Port Matilda, Pennsylvania
Jason and Megan Coopey, owners of Way Fruit Farm, embraced the COVID-19 pandemic as an opportunity.
Way Fruit Farm, located near The Pennsylvania State University, produce apples, peaches, pears, plums, apricots, cherries, strawberries, blueberries, sweet corn and pumpkins. The Coopeys sell all these fruits, as well as other local vegetables at Way Fruit Farm’s retail facility and at a few local farmers markets in the State College area.
A storied family history
Jane and Caleb Way were the first generation of the Way family to farm in Halfmoon Valley, Pennsylvania, beginning in 1792.

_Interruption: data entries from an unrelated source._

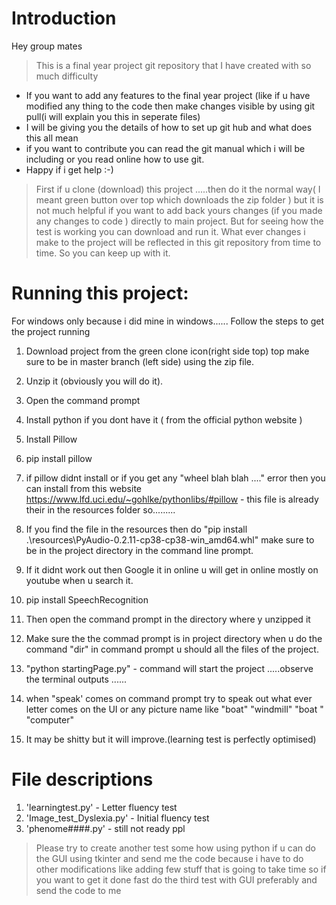 # Introduction
Hey group mates 
> This is a final year project git repository that I have created with so much difficulty 

* If you want to add any features to the final year project (like if u have modified any thing to the code then make changes visible by using git pull(i will explain you this in seperate files)
* I will be giving you the details of how to set up git hub and what does this all mean
* if you want to contribute  you can read the git manual which i will be including or you read online how to use git.
* Happy if i get help :-)  
> First if u clone (download) this project .....then do it the normal way( I meant green button over top which downloads the zip folder ) but it  is not much helpful if you want to add back yours changes (if you made any changes to code ) directly to main project.
But for seeing how the test is working you can download and run it.
What ever changes i make to the project will be reflected in this git repository from time to time. So you can keep up with it.











# Running this project:
For windows only because i did mine in windows......
Follow the steps to get the project running 
1. Download project from the green clone icon(right side top) top make sure to be in master branch (left side) using the zip file.
1. Unzip it (obviously you will do it).
1. Open the command prompt
1. Install python if you dont have it ( from the official python website )
1. Install Pillow
  1. pip install pillow
  1. if pillow didnt install or if you get any "wheel blah blah ...." error then you can install from this website https://www.lfd.uci.edu/~gohlke/pythonlibs/#pillow -  this file is already their in the resources folder so.........
  1. If you find the file in the resources then do "pip install .\resources\PyAudio-0.2.11-cp38-cp38-win_amd64.whl" make sure to be in the project directory in the command line prompt.
  1. If it didnt work out then Google it in online u will get in online mostly on youtube when u search it.
  
1. pip install SpeechRecognition 
1. Then open the command prompt in the directory where y unzipped it 
1. Make sure the the commad prompt is in project directory when u do the command "dir" in command prompt u should all the files of the project.
1. "python startingPage.py" - command will start the project .....observe the terminal outputs ......
1. when "speak' comes on command prompt try to speak out what ever letter comes on the UI or any picture name like "boat" "windmill" "boat "
"computer"
1. It may be shitty but it will improve.(learning test is perfectly optimised)

# File descriptions
1. 'learningtest.py' - Letter fluency test
1. 'Image_test_Dyslexia.py'  - Initial fluency test
1. 'phenome####.py' - still not ready ppl
> Please try to create another test some how using python if u can do the GUI using tkinter and send me the code because i have to do other modifications like adding few stuff that is going to take time so if you want to get it done fast do the third test with GUI preferably and send the code to me 

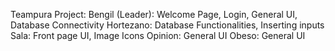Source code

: Teampura Project:
Bengil (Leader): Welcome Page, Login, General UI, Database Connectivity
Hortezano: Database Functionalities, Inserting inputs
Sala: Front page UI, Image Icons
Opinion: General UI
Obeso: General UI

A few generations later in 1872, Jane and Caleb’s grandson, Robert A. Way, married Lucretia Fisher. Lucretia’s father was in the apple business and, for a wedding gift, gifted 1,000 apple trees to the newlyweds. Robert and Lucretia planted the trees on the Way property, starting the orchard that continues to produce fruit for Way Fruit Farm today.

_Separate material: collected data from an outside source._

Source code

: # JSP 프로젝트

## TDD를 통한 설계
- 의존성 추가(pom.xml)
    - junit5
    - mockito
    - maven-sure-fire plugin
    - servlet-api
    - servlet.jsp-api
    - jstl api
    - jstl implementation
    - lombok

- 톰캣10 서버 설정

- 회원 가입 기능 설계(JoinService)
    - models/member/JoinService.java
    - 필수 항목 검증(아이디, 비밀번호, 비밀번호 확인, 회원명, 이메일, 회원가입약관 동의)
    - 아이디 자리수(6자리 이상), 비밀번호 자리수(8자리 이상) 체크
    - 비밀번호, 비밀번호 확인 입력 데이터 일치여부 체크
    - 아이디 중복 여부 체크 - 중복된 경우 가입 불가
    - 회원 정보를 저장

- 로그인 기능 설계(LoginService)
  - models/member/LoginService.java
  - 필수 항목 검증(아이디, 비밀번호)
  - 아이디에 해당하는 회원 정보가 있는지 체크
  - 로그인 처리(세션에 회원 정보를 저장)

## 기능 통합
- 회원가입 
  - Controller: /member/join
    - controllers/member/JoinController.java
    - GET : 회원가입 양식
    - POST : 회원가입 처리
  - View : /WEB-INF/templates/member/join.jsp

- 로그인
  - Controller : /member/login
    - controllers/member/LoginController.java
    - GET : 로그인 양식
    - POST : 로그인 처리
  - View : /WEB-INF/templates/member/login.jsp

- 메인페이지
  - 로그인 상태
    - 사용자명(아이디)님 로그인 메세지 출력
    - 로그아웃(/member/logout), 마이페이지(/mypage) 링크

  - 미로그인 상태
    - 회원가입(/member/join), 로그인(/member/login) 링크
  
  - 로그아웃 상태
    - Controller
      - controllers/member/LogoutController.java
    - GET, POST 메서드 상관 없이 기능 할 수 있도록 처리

Megan, a 6th generation Way, took over the farm in 2008, with her husband Jason. Together, like the generations before them, they expanded the business into new markets.
Way Fruit Farm now boasts two new, energy-efficient apple coolers as well as an updated apple sorting and cider press facility in a newly erected building. The 1950s apple storage facility, originally built by Megan’s grandfather, Elwood Way, has been repurposed to hold an expanded retail facility for fruit, seasonal local vegetables and all sorts of local grocery items, as well as The Way Café, Bakery and Deli.
New generation, new challenges
Everything was going well for Megan and Jason; they were carrying on the Way family legacy and managing the operation just as they’d hoped. And then the COVID-19 pandemic struck.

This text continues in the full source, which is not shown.